(Stored items from a collection)

········

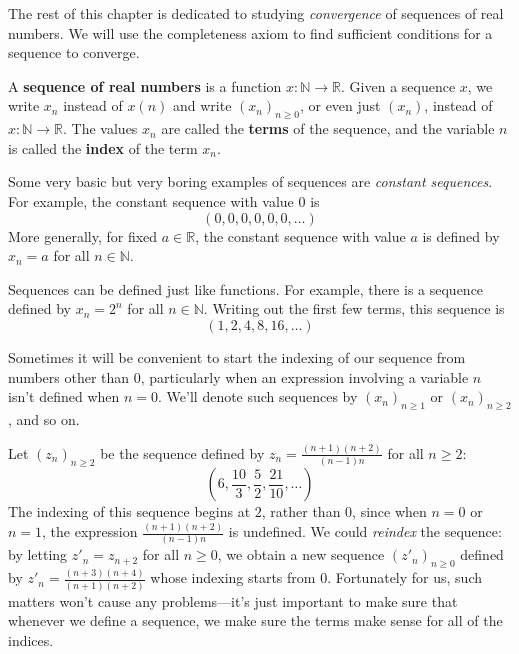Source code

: The rest of this chapter is dedicated to studying \textit{convergence} of sequences of real numbers. We will use the completeness axiom to find sufficient conditions for a sequence to converge.

\begin{definition}
\label{defSequence}
A \textbf{sequence of real numbers} is a function $x : \mathbb{N} \to \mathbb{R}$. Given a sequence $x$, we write $x_n$ instead of $x(n)$ and write $(x_n)_{n \ge 0}$, or even just $(x_n)$, instead of $x : \mathbb{N} \to \mathbb{R}$. The values $x_n$ are called the \textbf{terms} of the sequence, and the variable $n$ is called the \textbf{index} of the term $x_n$.
\end{definition}

\begin{example}
\label{exConstantSequence}
Some very basic but very boring examples of sequences are \textit{constant sequences}. For example, the constant sequence with value $0$ is
\[ (0,0,0,0,0,0,\dots) \]
More generally, for fixed $a \in \mathbb{R}$, the constant sequence with value $a$ is defined by $x_n=a$ for all $n \in \mathbb{N}$.
\end{example}

\begin{example}
\label{exSequencePowersOfTwo}
Sequences can be defined just like functions. For example, there is a sequence defined by $x_n = 2^n$ for all $n \in \mathbb{N}$. Writing out the first few terms, this sequence is
\[ (1,2,4,8,16,\dots) \]
\end{example}

Sometimes it will be convenient to start the indexing of our sequence from numbers other than $0$, particularly when an expression involving a variable $n$ isn't defined when $n=0$. We'll denote such sequences by $(x_n)_{n \ge 1}$ or $(x_n)_{n \ge 2}$, and so on.

\begin{example}
Let $(z_n)_{n \ge 2}$ be the sequence defined by $z_n = \frac{(n+1)(n+2)}{(n-1)n}$ for all $n \ge 2$:
\[ \left(6, \frac{10}{3}, \frac{5}{2}, \frac{21}{10}, \dots \right) \]
The indexing of this sequence begins at $2$, rather than $0$, since when $n=0$ or $n=1$, the expression $\frac{(n+1)(n+2)}{(n-1)n}$ is undefined. We could \textit{reindex} the sequence: by letting $z'_n = z_{n+2}$ for all $n \ge 0$, we obtain a new sequence $(z'_n)_{n \ge 0}$ defined by $z'_n = \frac{(n+3)(n+4)}{(n+1)(n+2)}$ whose indexing starts from $0$. Fortunately for us, such matters won't cause any problems---it's just important to make sure that whenever we define a sequence, we make sure the terms make sense for all of the indices.
\end{example}

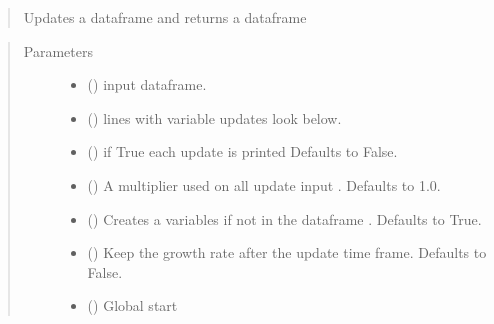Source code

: \documentclass[letterpaper,10pt,english]{sphinxmanual}
\begin{document}
\begin{fulllineitems}
\begin{fulllineitems}
\begin{quote}
\sphinxAtStartPar
Updates a dataframe and returns a dataframe
\end{quote}
\begin{quote}\begin{description}
\item[{Parameters}] \leavevmode\begin{itemize}
\item {} 
\sphinxAtStartPar
{} () \textendash{} input dataframe.

\item {} 
\sphinxAtStartPar
{} () \textendash{} lines with variable updates look below.

\item {} 
\sphinxAtStartPar
{} (\sphinxstyleliteralemphasis{\sphinxupquote{, }}) \textendash{} if True each update is printed  Defaults to False.

\item {} 
\sphinxAtStartPar
{} (\sphinxstyleliteralemphasis{\sphinxupquote{, }}) \textendash{} A multiplier used on all update input . Defaults to 1.0.

\item {} 
\sphinxAtStartPar
{} (\sphinxstyleliteralemphasis{\sphinxupquote{, }}) \textendash{} Creates a variables if not in the dataframe . Defaults to True.

\item {} 
\sphinxAtStartPar
{} (\sphinxstyleliteralemphasis{\sphinxupquote{, }}) \textendash{} Keep the growth rate after the update time frame. Defaults to False.

\item {} 
\sphinxAtStartPar
{} (\sphinxstyleliteralemphasis{\sphinxupquote{, }}) \textendash{} Global start


\end{itemize}
\end{description}
\end{quote}
\end{fulllineitems}
\end{fulllineitems}
\end{document}
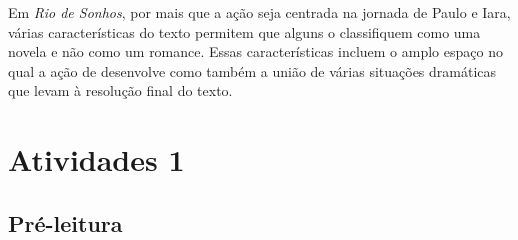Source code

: \documentclass[12pt]{extarticle}
\begin{document}
Em \textit{Rio de Sonhos},  por mais que a ação seja centrada na jornada de Paulo e Iara,  
várias características do texto  permitem que alguns o classifiquem como uma novela e não 
como um romance.
Essas características incluem o amplo espaço no qual a ação de desenvolve  como também a união de várias situações dramáticas  que levam à resolução final do texto.


\section{Atividades 1}
\subsection{Pré-leitura}

\end{document}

········

__Directions__
The records above must be copied exactly, with no pictures carried over.

__Task response__
Source code

: The rest of this chapter is dedicated to studying \textit{convergence} of sequences of real numbers. We will use the completeness axiom to find sufficient conditions for a sequence to converge.

\begin{definition}
\label{defSequence}
A \textbf{sequence of real numbers} is a function $x : \mathbb{N} \to \mathbb{R}$. Given a sequence $x$, we write $x_n$ instead of $x(n)$ and write $(x_n)_{n \ge 0}$, or even just $(x_n)$, instead of $x : \mathbb{N} \to \mathbb{R}$. The values $x_n$ are called the \textbf{terms} of the sequence, and the variable $n$ is called the \textbf{index} of the term $x_n$.
\end{definition}

\begin{example}
\label{exConstantSequence}
Some very basic but very boring examples of sequences are \textit{constant sequences}. For example, the constant sequence with value $0$ is
\[ (0,0,0,0,0,0,\dots) \]
More generally, for fixed $a \in \mathbb{R}$, the constant sequence with value $a$ is defined by $x_n=a$ for all $n \in \mathbb{N}$.
\end{example}

\begin{example}
\label{exSequencePowersOfTwo}
Sequences can be defined just like functions. For example, there is a sequence defined by $x_n = 2^n$ for all $n \in \mathbb{N}$. Writing out the first few terms, this sequence is
\[ (1,2,4,8,16,\dots) \]
\end{example}

Sometimes it will be convenient to start the indexing of our sequence from numbers other than $0$, particularly when an expression involving a variable $n$ isn't defined when $n=0$. We'll denote such sequences by $(x_n)_{n \ge 1}$ or $(x_n)_{n \ge 2}$, and so on.

\begin{example}
Let $(z_n)_{n \ge 2}$ be the sequence defined by $z_n = \frac{(n+1)(n+2)}{(n-1)n}$ for all $n \ge 2$:
\[ \left(6, \frac{10}{3}, \frac{5}{2}, \frac{21}{10}, \dots \right) \]
The indexing of this sequence begins at $2$, rather than $0$, since when $n=0$ or $n=1$, the expression $\frac{(n+1)(n+2)}{(n-1)n}$ is undefined. We could \textit{reindex} the sequence: by letting $z'_n = z_{n+2}$ for all $n \ge 0$, we obtain a new sequence $(z'_n)_{n \ge 0}$ defined by $z'_n = \frac{(n+3)(n+4)}{(n+1)(n+2)}$ whose indexing starts from $0$. Fortunately for us, such matters won't cause any problems---it's just important to make sure that whenever we define a sequence, we make sure the terms make sense for all of the indices.
\end{example}

Source code

: \documentclass[letterpaper,10pt,english]{sphinxmanual}
\begin{document}
\begin{fulllineitems}
\begin{fulllineitems}
\begin{quote}
\sphinxAtStartPar
Updates a dataframe and returns a dataframe
\end{quote}
\begin{quote}\begin{description}
\item[{Parameters}] \leavevmode\begin{itemize}
\item {} 
\sphinxAtStartPar
{} () \textendash{} input dataframe.

\item {} 
\sphinxAtStartPar
{} () \textendash{} lines with variable updates look below.

\item {} 
\sphinxAtStartPar
{} (\sphinxstyleliteralemphasis{\sphinxupquote{, }}) \textendash{} if True each update is printed  Defaults to False.

\item {} 
\sphinxAtStartPar
{} (\sphinxstyleliteralemphasis{\sphinxupquote{, }}) \textendash{} A multiplier used on all update input . Defaults to 1.0.

\item {} 
\sphinxAtStartPar
{} (\sphinxstyleliteralemphasis{\sphinxupquote{, }}) \textendash{} Creates a variables if not in the dataframe . Defaults to True.

\item {} 
\sphinxAtStartPar
{} (\sphinxstyleliteralemphasis{\sphinxupquote{, }}) \textendash{} Keep the growth rate after the update time frame. Defaults to False.

\item {} 
\sphinxAtStartPar
{} (\sphinxstyleliteralemphasis{\sphinxupquote{, }}) \textendash{} Global start


\end{itemize}
\end{description}
\end{quote}
\end{fulllineitems}
\end{fulllineitems}
\end{document}
Source code

: \documentclass[12pt]{extarticle}
\begin{document}
Em \textit{Rio de Sonhos},  por mais que a ação seja centrada na jornada de Paulo e Iara,  
várias características do texto  permitem que alguns o classifiquem como uma novela e não 
como um romance.
Essas características incluem o amplo espaço no qual a ação de desenvolve  como também a união de várias situações dramáticas  que levam à resolução final do texto.


\section{Atividades 1}
\subsection{Pré-leitura}

\end{document}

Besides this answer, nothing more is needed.